## Work to complete
Only the lines from the one containing "executable memory section." through the last line of the data are to be written out, exactly and in full.

## Input for this task

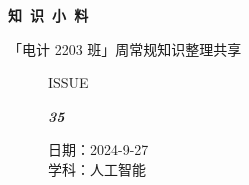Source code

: \documentclass[UTF8]{ctexart}
\newcommand\Black[1]{\textcolor[gray]{0.3}{#1}}
\newcommand\Brown[1]{\textcolor[HTML]{998A4E}{#1}}
\newcommand\IssueNumber{35}
\newcommand\Date{2024-9-27}
\newcommand\Subject{人工智能}
\begin{document}
\BgThispage
\begin{center}
\phantom{...}

{\Large\textcolor{brown!40!white}{}}

\vspace{-2em}

{\Huge\bfseries\TitleFont \Black{知\ 识\ 小\ 料}}


\vspace{-0.1cm}
{\footnotesize \Brown{「电计 2203 班」周常规知识整理共享}}
\end{center}

\vspace{-0.5cm}


\begin{figure}[H]
\hspace{1cm}
\begin{minipage}[t]{0.3\textwidth}
\centering
    \Brown{\Genshin ISSUE}

    \vspace{-0.6cm}
    \Huge \Issue\slshape\bfseries\Black{\IssueNumber}
\end{minipage}
\hfill
\begin{minipage}[t]{0.35\textwidth}
\centering
    \Brown{日期：\Date} \\
\vspace{-0.1cm}
    \Brown{学科：\Subject} \\
\end{minipage}
\hspace{0.8cm}
\end{figure}
\end{document}

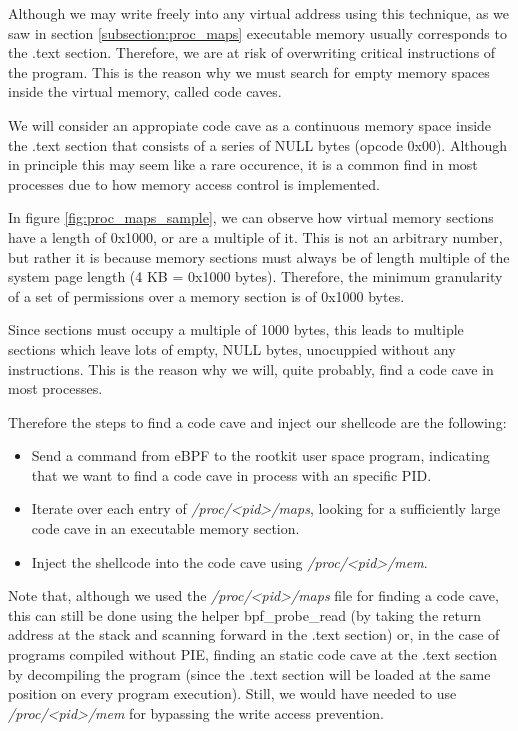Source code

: Although we may write freely into any virtual address using this technique, as we saw in section \ref{subsection:proc_maps} executable memory usually corresponds to the .text section. Therefore, we are at risk of overwriting critical instructions of the program. This is the reason why we must search for empty memory spaces inside the virtual memory, called code caves.

We will consider an appropiate code cave as a continuous memory space inside the .text section that consists of a series of NULL bytes (opcode 0x00). Although in principle this may seem like a rare occurence, it is a common find in most processes due to how memory access control is implemented.

In figure \ref{fig:proc_maps_sample}, we can observe how virtual memory sections have a length of 0x1000, or are a multiple of it. This is not an arbitrary number, but rather it is because memory sections must always be of length multiple of the system page length (4 KB = 0x1000 bytes). Therefore, the minimum granularity of a set of permissions over a memory section is of 0x1000 bytes.

Since sections must occupy a multiple of 1000 bytes, this leads to multiple sections which leave lots of empty, NULL bytes, unocuppied without any instructions. This is the reason why we will, quite probably, find a code cave in most processes.

Therefore the steps to find a code cave and inject our shellcode are the following:
\begin{itemize}
\item Send a command from eBPF to the rootkit user space program, indicating that we want to find a code cave in process with an specific PID.
\item Iterate over each entry of \textit{/proc/<pid>/maps}, looking for a sufficiently large code cave in an executable memory section.
\item Inject the shellcode into the code cave using \textit{/proc/<pid>/mem}.
\end{itemize}

Note that, although we used the \textit{/proc/<pid>/maps} file for finding a code cave, this can still be done using the helper bpf\_probe\_read (by taking the return address at the stack and scanning forward in the .text section) or, in the case of programs compiled without PIE, finding an static code cave at the .text section by decompiling the program (since the .text section will be loaded at the same position on every program execution). Still, we would have needed to use \textit{/proc/<pid>/mem} for bypassing the write access prevention.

## Result for this task
\item Iterate over each entry of \textit{/proc/<pid>/maps}, looking for a sufficiently large code cave in an executable memory section.
\item Inject the shellcode into the code cave using \textit{/proc/<pid>/mem}.
\end{itemize}

Note that, although we used the \textit{/proc/<pid>/maps} file for finding a code cave, this can still be done using the helper bpf\_probe\_read (by taking the return address at the stack and scanning forward in the .text section) or, in the case of programs compiled without PIE, finding an static code cave at the .text section by decompiling the program (since the .text section will be loaded at the same position on every program execution). Still, we would have needed to use \textit{/proc/<pid>/mem} for bypassing the write access prevention.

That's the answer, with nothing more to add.